_AIM OF THE TASK_
Copy the data exactly from the line that contains "de Recherche Opérationnelle" through the line that contains "6. Modèles Stochastiques (6h)", keeping both end lines and leaving out everything else.

_DATA FOR THIS EXERCISE_
--- START ---
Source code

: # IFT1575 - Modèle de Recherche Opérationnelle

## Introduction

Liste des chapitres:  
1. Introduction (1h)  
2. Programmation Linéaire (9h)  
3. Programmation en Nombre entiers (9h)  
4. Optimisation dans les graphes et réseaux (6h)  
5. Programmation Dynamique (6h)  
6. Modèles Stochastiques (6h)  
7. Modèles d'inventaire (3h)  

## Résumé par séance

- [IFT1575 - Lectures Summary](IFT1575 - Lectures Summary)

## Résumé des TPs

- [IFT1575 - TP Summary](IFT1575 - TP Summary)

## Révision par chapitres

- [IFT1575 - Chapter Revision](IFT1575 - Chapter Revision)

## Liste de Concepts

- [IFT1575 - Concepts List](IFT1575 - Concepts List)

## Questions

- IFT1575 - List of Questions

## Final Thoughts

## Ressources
--- END ---
_TASK ANSWER_
: # IFT1575 - Modèle de Recherche Opérationnelle

## Introduction

Liste des chapitres:  
1. Introduction (1h)  
2. Programmation Linéaire (9h)  
3. Programmation en Nombre entiers (9h)  
4. Optimisation dans les graphes et réseaux (6h)  
5. Programmation Dynamique (6h)  
6. Modèles Stochastiques (6h)  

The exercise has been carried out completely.